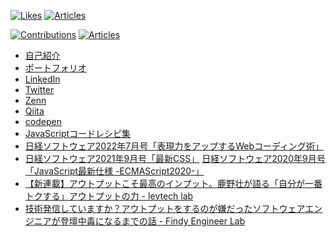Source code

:[![Likes](https://badgen.org/img/zenn/tonkotsuboy_com/likes?style=plastic)](https://zenn.dev/tonkotsuboy_com) [![Articles](https://badgen.org/img/zenn/tonkotsuboy_com/articles?style=plastic)](https://zenn.dev/tonkotsuboy_com)

[![Contributions](https://badgen.org/img/qiita/tonkotsuboy_com/contributions?style=plastic)](https://qiita.com/tonkotsuboy_com) [![Articles](https://badgen.org/img/qiita/tonkotsuboy_com/articles?style=plastic)](https://qiita.com/tonkotsuboy_com)

- [自己紹介](https://kano.codes/about)
- [ポートフォリオ](https://kano.codes/)
- [LinkedIn](https://www.linkedin.com/in/tonkotsuboy/)
- [Twitter](https://twitter.com/tonkotsuboy_com)
- [Zenn](https://zenn.dev/tonkotsuboy_com)
- [Qiita](https://qiita.com/tonkotsuboy_com)
- [codepen](https://codepen.io/tonkotsuboy)
- [JavaScriptコードレシピ集](https://gihyo.jp/book/2019/978-4-297-10368-2)
- [日経ソフトウェア2022年7月号「表現力をアップするWebコーディング術」](https://info.nikkeibp.co.jp/media/NSW/atcl/mag/051600042/)
- [日経ソフトウェア2021年9月号「最新CSS」](https://shop.nikkeibp.co.jp/front/commodity/0000/SW1256/)
[日経ソフトウェア2020年9月号「JavaScript最新仕様 -ECMAScript2020-」](https://shop.nikkeibp.co.jp/front/commodity/0000/SW1250/)
- [【新連載】アウトプットこそ最高のインプット。鹿野壮が語る「自分が一番トクする」アウトプットの力 - levtech lab](https://levtech.jp/media/article/column/detail_329/)
- [技術発信していますか？アウトプットをするのが嫌だったソフトウェアエンジニアが登壇中毒になるまでの話 \- Findy Engineer Lab](https://findy-code.io/engineer-lab/tonkotsuboy-output) 

<!--
**tonkotsuboy/tonkotsuboy** is a ✨ _special_ ✨ repository because its `README.md` (this file) appears on your GitHub profile.

Here are some ideas to get you started:

- 🔭 I’m currently working on ...
- 🌱 I’m currently learning ...
- 👯 I’m looking to collaborate on ...
- 🤔 I’m looking for help with ...
- 💬 Ask me about ...
- 📫 How to reach me: ...
- 😄 Pronouns: ...
- ⚡ Fun fact: ...
-->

= = = = =

▶ [WORK REQUEST]
Reproduce the data above exactly, leaving each picture out.

▶ [ANSWER SECTION]
Source code

:[![Likes](https://badgen.org/img/zenn/tonkotsuboy_com/likes?style=plastic)](https://zenn.dev/tonkotsuboy_com) [![Articles](https://badgen.org/img/zenn/tonkotsuboy_com/articles?style=plastic)](https://zenn.dev/tonkotsuboy_com)

[![Contributions](https://badgen.org/img/qiita/tonkotsuboy_com/contributions?style=plastic)](https://qiita.com/tonkotsuboy_com) [![Articles](https://badgen.org/img/qiita/tonkotsuboy_com/articles?style=plastic)](https://qiita.com/tonkotsuboy_com)

- [自己紹介](https://kano.codes/about)
- [ポートフォリオ](https://kano.codes/)
- [LinkedIn](https://www.linkedin.com/in/tonkotsuboy/)
- [Twitter](https://twitter.com/tonkotsuboy_com)
- [Zenn](https://zenn.dev/tonkotsuboy_com)
- [Qiita](https://qiita.com/tonkotsuboy_com)
- [codepen](https://codepen.io/tonkotsuboy)
- [JavaScriptコードレシピ集](https://gihyo.jp/book/2019/978-4-297-10368-2)
- [日経ソフトウェア2022年7月号「表現力をアップするWebコーディング術」](https://info.nikkeibp.co.jp/media/NSW/atcl/mag/051600042/)
- [日経ソフトウェア2021年9月号「最新CSS」](https://shop.nikkeibp.co.jp/front/commodity/0000/SW1256/)
[日経ソフトウェア2020年9月号「JavaScript最新仕様 -ECMAScript2020-」](https://shop.nikkeibp.co.jp/front/commodity/0000/SW1250/)
- [【新連載】アウトプットこそ最高のインプット。鹿野壮が語る「自分が一番トクする」アウトプットの力 - levtech lab](https://levtech.jp/media/article/column/detail_329/)
- [技術発信していますか？アウトプットをするのが嫌だったソフトウェアエンジニアが登壇中毒になるまでの話 \- Findy Engineer Lab](https://findy-code.io/engineer-lab/tonkotsuboy-output) 

<!--
**tonkotsuboy/tonkotsuboy** is a ✨ _special_ ✨ repository because its `README.md` (this file) appears on your GitHub profile.

Here are some ideas to get you started:

- 🔭 I’m currently working on ...
- 🌱 I’m currently learning ...
- 👯 I’m looking to collaborate on ...
- 🤔 I’m looking for help with ...
- 💬 Ask me about ...
- 📫 How to reach me: ...
- 😄 Pronouns: ...
- ⚡ Fun fact: ...
-->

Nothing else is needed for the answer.